En quittant Dior, Raf Simons a déclaré qu'il souhaitait se concentrer sur sa propre griffe, mais certains professionnels du secteur ont ajouté que son style minimaliste ne se mariait pas bien avec le style flamboyant de la griffe. Dans une célèbre campagne publicitaire, une Charlize Theron couverte de feuilles d'or déambulait dans le Château de Versailles pour faire la promotion des parfums J'Adore, une des fragrances les plus vendues au monde.

« Le problème, c'est que lorsque vous êtes une marque de la taille de Dior, vous devez composer à la fois avec votre propre héritage et avec l'univers de votre créateur, et par ailleurs vous avez aussi toutes ces catégories de femmes que vous voulez séduire avec les publicités et les célébrités », précise ainsi un des principaux managers du secteur de la mode.

Au cours de la dernière décennie, le rôle du directeur créatif s'est peu à peu étendu pour finalement comprendre la création d'un univers complet pour les marques, comprenant aussi bien la définition des stratégies marketing que l'expérience des consommateurs.

Justin O'Shea a été nommé en mars directeur créatif du tailleur italien Brioni et s'est clairement vu confier la responsabilité de l'image de la marque, par ailleurs détenue par Kering.

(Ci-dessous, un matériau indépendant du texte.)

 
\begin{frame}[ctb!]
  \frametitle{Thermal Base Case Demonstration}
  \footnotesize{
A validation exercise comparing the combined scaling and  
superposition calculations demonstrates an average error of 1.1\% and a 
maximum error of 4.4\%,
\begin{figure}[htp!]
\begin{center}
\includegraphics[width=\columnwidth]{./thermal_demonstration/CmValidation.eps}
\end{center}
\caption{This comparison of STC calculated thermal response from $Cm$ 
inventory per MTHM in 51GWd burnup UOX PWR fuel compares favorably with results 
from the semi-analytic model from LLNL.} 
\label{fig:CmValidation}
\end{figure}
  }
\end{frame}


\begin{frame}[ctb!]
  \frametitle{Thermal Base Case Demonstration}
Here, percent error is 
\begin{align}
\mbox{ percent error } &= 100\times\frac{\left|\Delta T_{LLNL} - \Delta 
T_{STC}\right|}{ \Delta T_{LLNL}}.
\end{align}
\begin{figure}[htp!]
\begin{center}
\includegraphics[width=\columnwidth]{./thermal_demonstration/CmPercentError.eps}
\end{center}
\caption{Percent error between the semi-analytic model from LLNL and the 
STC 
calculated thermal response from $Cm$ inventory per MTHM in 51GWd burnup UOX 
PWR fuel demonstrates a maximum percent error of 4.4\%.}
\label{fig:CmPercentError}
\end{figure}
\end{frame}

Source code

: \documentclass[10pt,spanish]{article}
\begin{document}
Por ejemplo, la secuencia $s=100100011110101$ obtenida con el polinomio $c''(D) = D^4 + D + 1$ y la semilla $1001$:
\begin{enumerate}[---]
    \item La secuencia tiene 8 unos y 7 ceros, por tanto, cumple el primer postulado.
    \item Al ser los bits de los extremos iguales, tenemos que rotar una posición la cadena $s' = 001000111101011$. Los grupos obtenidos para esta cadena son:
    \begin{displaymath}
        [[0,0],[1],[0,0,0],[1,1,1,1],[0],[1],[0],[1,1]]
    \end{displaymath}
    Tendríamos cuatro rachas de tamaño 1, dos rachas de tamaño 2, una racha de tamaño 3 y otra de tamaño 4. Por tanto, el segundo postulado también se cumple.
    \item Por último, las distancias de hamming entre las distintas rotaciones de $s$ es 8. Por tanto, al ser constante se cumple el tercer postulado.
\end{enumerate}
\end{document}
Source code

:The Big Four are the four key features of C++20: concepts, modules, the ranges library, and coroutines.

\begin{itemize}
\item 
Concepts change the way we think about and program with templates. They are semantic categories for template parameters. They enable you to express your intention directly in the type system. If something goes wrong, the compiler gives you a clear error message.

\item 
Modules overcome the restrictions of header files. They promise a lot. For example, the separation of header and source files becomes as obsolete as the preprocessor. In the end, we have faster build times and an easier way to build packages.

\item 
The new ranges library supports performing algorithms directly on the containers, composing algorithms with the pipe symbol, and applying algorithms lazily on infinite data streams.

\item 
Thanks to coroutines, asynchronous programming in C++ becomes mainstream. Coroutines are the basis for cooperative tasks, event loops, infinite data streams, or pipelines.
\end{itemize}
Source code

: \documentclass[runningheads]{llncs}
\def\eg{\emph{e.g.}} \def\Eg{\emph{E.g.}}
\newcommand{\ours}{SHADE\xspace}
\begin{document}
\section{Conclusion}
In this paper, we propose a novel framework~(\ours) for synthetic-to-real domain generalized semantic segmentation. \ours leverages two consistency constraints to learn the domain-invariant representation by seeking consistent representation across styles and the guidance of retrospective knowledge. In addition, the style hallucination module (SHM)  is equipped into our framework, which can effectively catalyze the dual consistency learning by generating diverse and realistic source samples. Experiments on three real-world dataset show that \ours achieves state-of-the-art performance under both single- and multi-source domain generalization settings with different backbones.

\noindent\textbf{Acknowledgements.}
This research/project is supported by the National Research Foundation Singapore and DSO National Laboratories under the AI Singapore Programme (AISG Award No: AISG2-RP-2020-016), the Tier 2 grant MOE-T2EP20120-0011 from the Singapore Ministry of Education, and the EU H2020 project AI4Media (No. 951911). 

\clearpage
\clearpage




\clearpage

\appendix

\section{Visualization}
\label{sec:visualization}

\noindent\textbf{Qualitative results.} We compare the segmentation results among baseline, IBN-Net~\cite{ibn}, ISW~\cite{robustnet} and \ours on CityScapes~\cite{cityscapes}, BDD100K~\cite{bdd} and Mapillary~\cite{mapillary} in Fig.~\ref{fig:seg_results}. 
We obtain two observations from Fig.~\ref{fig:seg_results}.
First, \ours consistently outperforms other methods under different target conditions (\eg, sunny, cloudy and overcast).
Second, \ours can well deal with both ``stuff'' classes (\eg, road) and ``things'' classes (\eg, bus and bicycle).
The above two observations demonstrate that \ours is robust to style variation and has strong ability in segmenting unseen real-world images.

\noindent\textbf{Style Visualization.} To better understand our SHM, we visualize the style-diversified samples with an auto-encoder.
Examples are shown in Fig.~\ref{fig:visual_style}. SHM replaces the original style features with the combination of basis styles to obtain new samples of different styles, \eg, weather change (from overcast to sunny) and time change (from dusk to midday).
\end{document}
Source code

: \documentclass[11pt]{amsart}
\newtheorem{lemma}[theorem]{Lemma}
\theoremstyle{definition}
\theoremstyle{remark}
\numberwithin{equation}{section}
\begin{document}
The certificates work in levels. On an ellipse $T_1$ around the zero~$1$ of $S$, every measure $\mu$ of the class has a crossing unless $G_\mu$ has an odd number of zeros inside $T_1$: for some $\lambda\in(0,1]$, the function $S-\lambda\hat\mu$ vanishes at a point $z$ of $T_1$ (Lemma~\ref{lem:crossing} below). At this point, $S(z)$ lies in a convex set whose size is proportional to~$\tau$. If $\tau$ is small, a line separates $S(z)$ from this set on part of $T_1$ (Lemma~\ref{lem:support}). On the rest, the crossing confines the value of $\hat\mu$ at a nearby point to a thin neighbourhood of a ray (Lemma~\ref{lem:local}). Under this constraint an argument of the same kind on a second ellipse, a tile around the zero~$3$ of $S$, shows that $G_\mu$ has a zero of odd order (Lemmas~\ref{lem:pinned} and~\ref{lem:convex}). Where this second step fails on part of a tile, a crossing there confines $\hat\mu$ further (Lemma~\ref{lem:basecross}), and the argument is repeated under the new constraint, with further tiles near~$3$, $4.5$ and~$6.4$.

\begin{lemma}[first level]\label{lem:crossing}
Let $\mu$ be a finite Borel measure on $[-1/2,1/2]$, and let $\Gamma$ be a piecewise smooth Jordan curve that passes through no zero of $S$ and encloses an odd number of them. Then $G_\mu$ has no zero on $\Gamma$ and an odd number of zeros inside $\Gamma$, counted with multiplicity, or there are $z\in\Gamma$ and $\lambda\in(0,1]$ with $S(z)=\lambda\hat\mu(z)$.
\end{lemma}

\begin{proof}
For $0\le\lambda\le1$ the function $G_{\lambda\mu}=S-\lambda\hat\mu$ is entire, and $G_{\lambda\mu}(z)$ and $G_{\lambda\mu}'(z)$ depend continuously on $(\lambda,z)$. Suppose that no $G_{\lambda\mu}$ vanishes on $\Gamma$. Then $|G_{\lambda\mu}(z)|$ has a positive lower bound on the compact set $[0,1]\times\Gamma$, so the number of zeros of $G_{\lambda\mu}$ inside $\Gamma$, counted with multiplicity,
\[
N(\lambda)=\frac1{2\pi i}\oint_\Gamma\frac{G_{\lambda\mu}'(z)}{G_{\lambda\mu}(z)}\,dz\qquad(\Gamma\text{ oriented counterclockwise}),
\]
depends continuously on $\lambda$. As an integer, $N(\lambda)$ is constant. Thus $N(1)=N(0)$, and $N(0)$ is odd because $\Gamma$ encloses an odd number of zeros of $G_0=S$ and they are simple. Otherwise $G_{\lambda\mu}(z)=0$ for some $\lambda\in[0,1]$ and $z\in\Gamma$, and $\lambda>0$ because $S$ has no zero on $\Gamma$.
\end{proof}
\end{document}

« Avant, le créateur jouait en solo, aujourd'hui, c'est un chef d'orchestre qui indique aux autres ce qu'ils doivent dessiner et quoi faire », précise ainsi Ralph Toledano, directeur des marques Nina Ricci et Jean Paul Gaultier, et président de la Fédération française de la Couture, du Prêt-à-Porter des Couturiers et des Créateurs de Mode.

Hedi Slimane, chez YSL, était la référence du secteur en termes de contrôle. Il était impliqué dans tous les domaines, des campagnes de publicité jusqu'à l'atmosphère des boutiques, en passant par le contenu du site Internet.

Stuart Vevers, directeur créatif de la marque américaine Coach, estime aussi que son implication va bien au-delà de la création des collections de mode et de maroquinerie.

« Je me considère toujours comme un créateur, mais je ne suis pas sûr du nombre de créateurs qui se considèrent encore comme tels », a-t-il ainsi déclaré à Reuters, en marge de la conférence Condé Nast sur le luxe, organisée à Séoul.

Certains créateurs regrettent qu'il leur reste si peu de temps pour dessiner. « Nous sommes maintenant devenus des créateurs d'image », a ainsi déclaré Alber Elbaz en octobre dernier, juste quelques jours avant de quitter Lanvin.